----- ENTRIES SHOWN -----

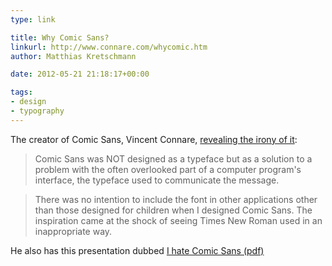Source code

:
 ```yaml
---
type: link

title: Why Comic Sans?
linkurl: http://www.connare.com/whycomic.htm
author: Matthias Kretschmann

date: 2012-05-21 21:18:17+00:00

tags:
- design
- typography
---
```


The creator of Comic Sans, Vincent Connare, [revealing the irony of it](http://www.connare.com/whycomic.htm):

> Comic Sans was NOT designed as a typeface but as a solution to a problem with the often overlooked part of a computer program's interface, the typeface used to communicate the message.

> There was no intention to include the font in other applications other than those designed for children when I designed Comic Sans. The inspiration came at the shock of seeing Times New Roman used in an inappropriate way.

He also has this presentation dubbed [I hate Comic Sans (pdf)](http://www.connare.com/ihatecomic.pdf)
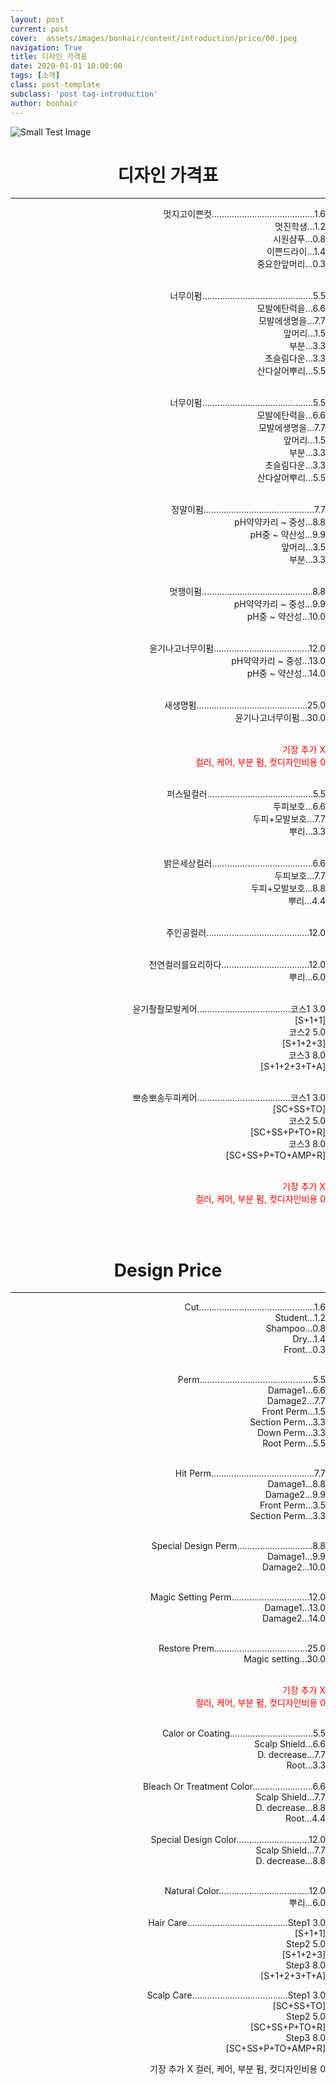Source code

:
 ```yaml
---
layout: post
current: post
cover:  assets/images/bonhair/content/introduction/price/00.jpeg
navigation: True
title: 디자인 가격표
date: 2020-01-01 10:00:00
tags: [소개]
class: post-template
subclass: 'post tag-introduction'
author: bonhair
---
```

<p><img src="{{ site.baseurl }}assets/images/bonhair/content/introduction/price/01.jpeg" alt="Small Test Image" /></p>

<center>
<h1>디자인 가격표</h1>
</center>
<hr/>
<div style="text-align:right">
멋지고이쁜컷.........................................1.6<br>
멋진학생...1.2<br>
시원샴푸...0.8<br>
이쁜드라이...1.4<br>
중요한앞머리...0.3<br>
<br>

너무이펌............................................5.5<br>
모발에탄력을...6.6<br>
모발에생명을...7.7<br>
앞머리...1.5<br>
부분...3.3<br>
초슬림다운...3.3<br>
산다살어뿌리...5.5<br>
<br>

너무이펌............................................5.5<br>
모발에탄력을...6.6<br>
모발에생명을...7.7<br>
앞머리...1.5<br>
부분...3.3<br>
초슬림다운...3.3<br>
산다살어뿌리...5.5<br>
<br>

정말이펌............................................7.7<br>
pH약약카리 ~ 중성...8.8<br>
pH중 ~ 약산성...9.9<br>
앞머리...3.5<br>
부분...3.3<br>
<br>

멋쟁이펌............................................8.8<br>
pH약약카리 ~ 중성...9.9<br>
pH중 ~ 약산성...10.0<br>
<br>

윤기나고너무이펌......................................12.0<br>
pH약약카리 ~ 중성...13.0<br>
pH중 ~ 약산성...14.0<br>
<br>

새생명펌............................................25.0<br>
윤기나고너무이펌...30.0<br>
<br>

<font color="red">기장 추가 X</font><br>
<font color="red">컬러, 케어, 부분 펌, 컷디자인비용 0</font><br>

<br>
<div style="text-align:right">
퍼스털컬러..........................................5.5<br>
두피보호...6.6<br>
두피+모발보호...7.7<br>
뿌리...3.3<br>
<br>

밝은세상컬러........................................6.6<br>
두피보호...7.7<br>
두피+모발보호...8.8<br>
뿌리...4.4<br>
<br>

주인공컬러.........................................12.0<br>
<br>

천연컬러를요리하다...................................12.0<br>
뿌리...6.0<br>
<br>

윤기좔좔모발케어.....................................코스1 3.0<br>
[S+1+1]<br>
코스2 5.0<br>
[S+1+2+3]<br>
코스3 8.0<br>
[S+1+2+3+T+A]<br>
<br>

뽀송뽀송두피케어.....................................코스1 3.0<br>
[SC+SS+TO]<br>
코스2 5.0<br>
[SC+SS+P+TO+R]<br>
코스3 8.0<br>
[SC+SS+P+TO+AMP+R]<br>
<br>

<font color="red">기장 추가 X</font><br>
<font color="red">컬러, 케어, 부분 펌, 컷디자인비용 0</font><br>
</div>

<br><br>

<center>
<h1>Design Price</h1>
</center>
<hr/>

<div style="text-align:right">
Cut..............................................1.6<br>
Student...1.2<br>
Shampoo...0.8<br>
Dry...1.4<br>
Front...0.3<br>
<br>

Perm.............................................5.5<br>
Damage1...6.6<br>
Damage2...7.7<br>
Front Perm...1.5<br>
Section Perm...3.3<br>
Down Perm...3.3<br>
Root Perm...5.5<br>
<br>

Hit Perm.........................................7.7<br>
Damage1...8.8<br>
Damage2...9.9<br>
Front Perm...3.5<br>
Section Perm...3.3<br>
<br>

Special Design Perm..............................8.8<br>
Damage1...9.9<br>
Damage2...10.0<br>
<br>

Magic Setting Perm...............................12.0<br>
Damage1...13.0<br>
Damage2...14.0<br>
<br>

Restore Prem.....................................25.0<br>
Magic setting...30.0<br>
<br>


<font color="red">기장 추가 X</font><br>
<font color="red">컬러, 케어, 부분 펌, 컷디자인비용 0</font><br>

<br>

<div style="text-align:right">
Calor or Coating.................................5.5<br>
Scalp Shield...6.6<br>
D. decrease...7.7<br>
Root...3.3<br>
<br>
Bleach Or Treatment Color........................6.6<br>
Scalp Shield...7.7<br>
D. decrease...8.8<br>
Root...4.4<br>
<br>
Special Design Color.............................12.0<br>
Scalp Shield...7.7<br>
D. decrease...8.8<br>
<br>

Natural Color....................................12.0<br>
뿌리...6.0<br>

Hair Care........................................Step1 3.0<br>
[S+1+1]
<br>
Step2 5.0<br>
[S+1+2+3]
<br>
Step3 8.0<br>
[S+1+2+3+T+A]
<br>

Scalp Care......................................Step1 3.0<br>
[SC+SS+TO]
<br>
Step2 5.0<br>
[SC+SS+P+TO+R]
<br>
Step3 8.0<br>
[SC+SS+P+TO+AMP+R]<br>

기장 추가 X
컬러, 케어, 부분 펌, 컷디자인비용 0
</div>
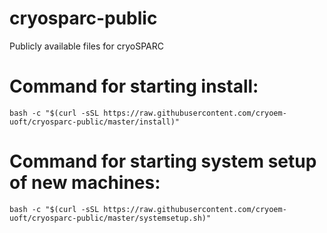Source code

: # cryosparc-public
Publicly available files for cryoSPARC

# Command for starting install:
```
bash -c "$(curl -sSL https://raw.githubusercontent.com/cryoem-uoft/cryosparc-public/master/install)"
```

# Command for starting system setup of new machines:
```
bash -c "$(curl -sSL https://raw.githubusercontent.com/cryoem-uoft/cryosparc-public/master/systemsetup.sh)"
```
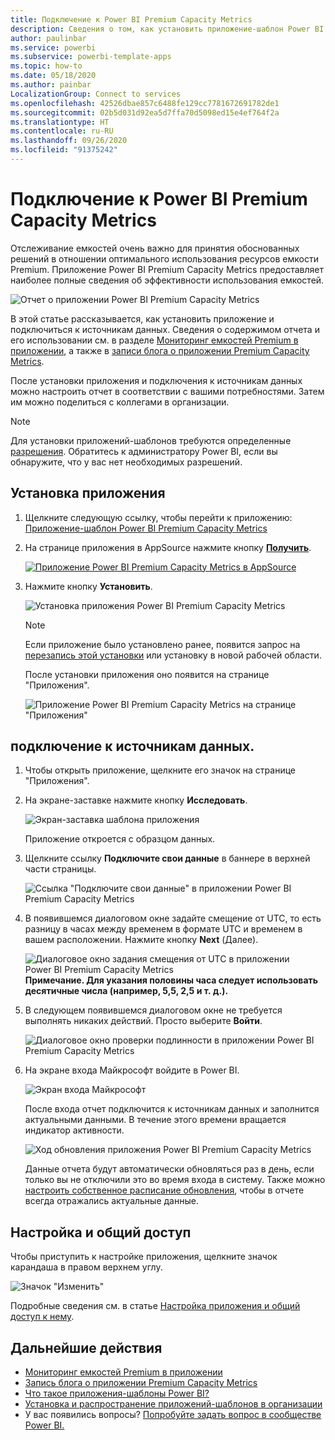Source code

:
 ```yaml
---
title: Подключение к Power BI Premium Capacity Metrics
description: Сведения о том, как установить приложение-шаблон Power BI Premium Capacity Metrics и подключиться к данным
author: paulinbar
ms.service: powerbi
ms.subservice: powerbi-template-apps
ms.topic: how-to
ms.date: 05/18/2020
ms.author: painbar
LocalizationGroup: Connect to services
ms.openlocfilehash: 42526dbae857c6488fe129cc7781672691782de1
ms.sourcegitcommit: 02b5d031d92ea5d7ffa70d5098ed15e4ef764f2a
ms.translationtype: HT
ms.contentlocale: ru-RU
ms.lasthandoff: 09/26/2020
ms.locfileid: "91375242"
---
```

# <a name="connect-to-power-bi-premium-capacity-metrics"></a>Подключение к Power BI Premium Capacity Metrics

Отслеживание емкостей очень важно для принятия обоснованных решений в отношении оптимального использования ресурсов емкости Premium. Приложение Power BI Premium Capacity Metrics предоставляет наиболее полные сведения об эффективности использования емкостей.

![Отчет о приложении Power BI Premium Capacity Metrics](media/service-connect-to-pbi-premium-capacity-metrics/service-pbi-premium-capacity-metrics-app-report.png)

В этой статье рассказывается, как установить приложение и подключиться к источникам данных. Сведения о содержимом отчета и его использовании см. в разделе [Мониторинг емкостей Premium в приложении](../admin/service-admin-premium-monitor-capacity.md), а также в [записи блога о приложении Premium Capacity Metrics](https://powerbi.microsoft.com/blog/premium-capacity-metrics-app-new-health-center-with-kpis-to-explore-relevant-metrics-and-steps-to-mitigate-issues/).

После установки приложения и подключения к источникам данных можно настроить отчет в соответствии с вашими потребностями. Затем им можно поделиться с коллегами в организации.

> [!NOTE]
> Для установки приложений-шаблонов требуются определенные [разрешения](./service-template-apps-install-distribute.md#prerequisites). Обратитесь к администратору Power BI, если вы обнаружите, что у вас нет необходимых разрешений.

## <a name="install-the-app"></a>Установка приложения

1. Щелкните следующую ссылку, чтобы перейти к приложению: [Приложение-шаблон Power BI Premium Capacity Metrics](https://app.powerbi.com/groups/me/getapps/services/pbi_pcmm.capacity-metrics-dxt)

1. На странице приложения в AppSource нажмите кнопку [**Получить**](https://app.powerbi.com/groups/me/getapps/services/pbi_pcmm.capacity-metrics-dxt).

    [![Приложение Power BI Premium Capacity Metrics в AppSource](media/service-connect-to-pbi-premium-capacity-metrics/service-pbi-premium-capacity-metrics-app-appsource-get-it-now.png)](https://app.powerbi.com/groups/me/getapps/services/pbi_pcmm.capacity-metrics-dxt)

1. Нажмите кнопку **Установить**. 

    ![Установка приложения Power BI Premium Capacity Metrics](media/service-connect-to-pbi-premium-capacity-metrics/service-pbi-premium-capacity-metric-select-install.png)

    > [!NOTE]
    > Если приложение было установлено ранее, появится запрос на [перезапись этой установки](./service-template-apps-install-distribute.md#update-a-template-app) или установку в новой рабочей области.

    После установки приложения оно появится на странице "Приложения".

   ![Приложение Power BI Premium Capacity Metrics на странице "Приложения"](media/service-connect-to-pbi-premium-capacity-metrics/service-pbi-premium-capacity-metrics-app-apps-page-icon.png)

## <a name="connect-to-data-sources"></a>подключение к источникам данных.

1. Чтобы открыть приложение, щелкните его значок на странице "Приложения".

1. На экране-заставке нажмите кнопку **Исследовать**.

   ![Экран-заставка шаблона приложения](media/service-connect-to-pbi-premium-capacity-metrics/service-pbi-premium-capacity-metrics-app-splash-screen.png)

   Приложение откроется с образцом данных.

1. Щелкните ссылку **Подключите свои данные** в баннере в верхней части страницы.

   ![Ссылка "Подключите свои данные" в приложении Power BI Premium Capacity Metrics](media/service-connect-to-pbi-premium-capacity-metrics/service-pbi-premium-capacity-metrics-app-connect-data.png)

1. В появившемся диалоговом окне задайте смещение от UTC, то есть разницу в часах между временем в формате UTC и временем в вашем расположении. Нажмите кнопку **Next** (Далее).
  
   ![Диалоговое окно задания смещения от UTC в приложении Power BI Premium Capacity Metrics](media/service-connect-to-pbi-premium-capacity-metrics/service-pbi-premium-capacity-metrics-app-setutc-dialog.png)
   **Примечание. Для указания половины часа следует использовать десятичные числа (например, 5,5, 2,5 и т. д.).**

1. В следующем появившемся диалоговом окне не требуется выполнять никаких действий. Просто выберите **Войти**.

   ![Диалоговое окно проверки подлинности в приложении Power BI Premium Capacity Metrics](media/service-connect-to-pbi-premium-capacity-metrics/service-pbi-premium-capacity-metrics-app-authentication-dialog.png)

1. На экране входа Майкрософт войдите в Power BI.

   ![Экран входа Майкрософт](media/service-connect-to-pbi-premium-capacity-metrics/service-pbi-premium-capacity-metrics-app-microsoft-login.png)

   После входа отчет подключится к источникам данных и заполнится актуальными данными. В течение этого времени вращается индикатор активности.

   ![Ход обновления приложения Power BI Premium Capacity Metrics](media/service-connect-to-pbi-premium-capacity-metrics/service-pbi-premium-capacity-metrics-app-refresh-monitor.png)

   Данные отчета будут автоматически обновляться раз в день, если только вы не отключили это во время входа в систему. Также можно [настроить собственное расписание обновления](./refresh-scheduled-refresh.md), чтобы в отчете всегда отражались актуальные данные.

## <a name="customize-and-share"></a>Настройка и общий доступ

Чтобы приступить к настройке приложения, щелкните значок карандаша в правом верхнем углу.

 ![Значок "Изменить"](media/service-connect-to-pbi-premium-capacity-metrics/service-pbi-premium-capacity-metrics-app-customize.png)

Подробные сведения см. в статье [Настройка приложения и общий доступ к нему](./service-template-apps-install-distribute.md#customize-and-share-the-app).

## <a name="next-steps"></a>Дальнейшие действия
* [Мониторинг емкостей Premium в приложении](../admin/service-admin-premium-monitor-capacity.md)
* [Запись блога о приложении Premium Capacity Metrics](https://powerbi.microsoft.com/blog/premium-capacity-metrics-app-new-health-center-with-kpis-to-explore-relevant-metrics-and-steps-to-mitigate-issues/)
* [Что такое приложения-шаблоны Power BI?](./service-template-apps-overview.md)
* [Установка и распространение приложений-шаблонов в организации](./service-template-apps-install-distribute.md)
* У вас появились вопросы? [Попробуйте задать вопрос в сообществе Power BI.](https://community.powerbi.com/)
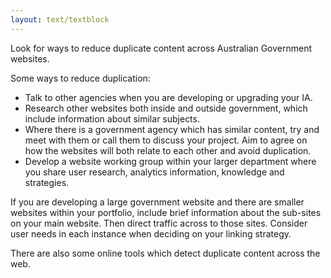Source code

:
 ```yaml
---
layout: text/textblock
---
```


Look for ways to reduce duplicate content across Australian Government websites.

Some ways to reduce duplication:
- Talk to other agencies when you are developing or upgrading your IA.
- Research other websites both inside and outside government, which include information about similar subjects.
- Where there is a government agency which has similar content, try and meet with them or call them to discuss your project.  Aim to agree on how the websites will both relate to each other and avoid duplication.
- Develop a website working group within your larger department where you share user research, analytics information, knowledge and strategies.

If you are developing a large government website and there are smaller websites within your portfolio, include brief information about the sub-sites on your main website.  Then direct traffic across to those sites. Consider user needs in each instance when deciding on your linking strategy.

There are also some online tools which detect duplicate content across the web.  




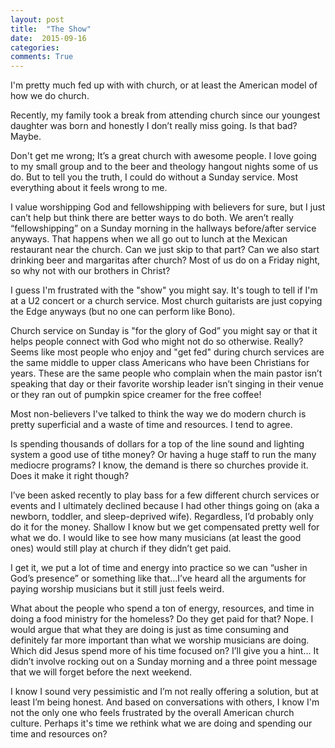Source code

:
 ```yaml
---
layout: post
title:  "The Show"
date:  2015-09-16
categories:
comments: True
---
```



I'm pretty much fed up with with church, or at least the American model of how we do church.

Recently, my family took a break from attending church since our youngest daughter was born and honestly I don’t really miss going. Is that bad? Maybe.

Don't get me wrong; It’s a great church with awesome people. I love going to my small group and to the beer and theology hangout nights some of us do. But to tell you the truth, I could do without a Sunday service. Most everything about it feels wrong to me.

I value worshipping God and fellowshipping with believers for sure, but I just can’t help but think there are better ways to do both. We aren’t really “fellowshipping” on a Sunday morning in the hallways before/after service anyways. That happens when we all go out to lunch at the Mexican restaurant near the church. Can we just skip to that part? Can we also start drinking beer and margaritas after church? Most of us do on a Friday night, so why not with our brothers in Christ?

I guess I'm frustrated with the "show" you might say. It's tough to tell if I'm at a U2 concert or a church service. Most church guitarists are just copying the Edge anyways (but no one can perform like Bono).

Church service on Sunday is "for the glory of God” you might say or that it helps people connect with God who might not do so otherwise. Really? Seems like most people who enjoy and "get fed" during church services are the same middle to upper class Americans who have been Christians for years. These are the same people who complain when the main pastor isn’t speaking that day or their favorite worship leader isn’t singing in their venue or they ran out of pumpkin spice creamer for the free coffee!

Most non-believers I've talked to think the way we do modern church is pretty superficial and a waste of time and resources. I tend to agree.

Is spending thousands of dollars for a top of the line sound and lighting system a good use of tithe money? Or having a huge staff to run the many mediocre programs? I know, the demand is there so churches provide it. Does it make it right though?

I’ve been asked recently to play bass for a few different church services or events and I ultimately declined because I had other things going on (aka a newborn, toddler, and sleep-deprived wife). Regardless, I’d probably only do it for the money. Shallow I know but we get compensated pretty well for what we do. I would like to see how many musicians (at least the good ones) would still play at church if they didn’t get paid.

I get it, we put a lot of time and energy into practice so we can “usher in God’s presence” or something like that…I’ve heard all the arguments for paying worship musicians but it still just feels weird. 

What about the people who spend a ton of energy, resources, and time in doing a food ministry for the homeless? Do they get paid for that? Nope. I would argue that what they are doing is just as time consuming and definitely far more important than what we worship musicians are doing. Which did Jesus spend more of his time focused on? I’ll give you a hint... It didn’t involve rocking out on a Sunday morning and a three point message that we will forget before the next weekend.

I know I sound very pessimistic and I’m not really offering a solution, but at least I’m being honest. And based on conversations with others, I know I'm not the only one who feels frustrated by the overall American church culture. Perhaps it's time we rethink what we are doing and spending our time and resources on?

-----

Filter the records above for lines with "duplicate".

Look for ways to reduce duplicate content across Australian Government websites.
There are also some online tools which detect duplicate content across the web.  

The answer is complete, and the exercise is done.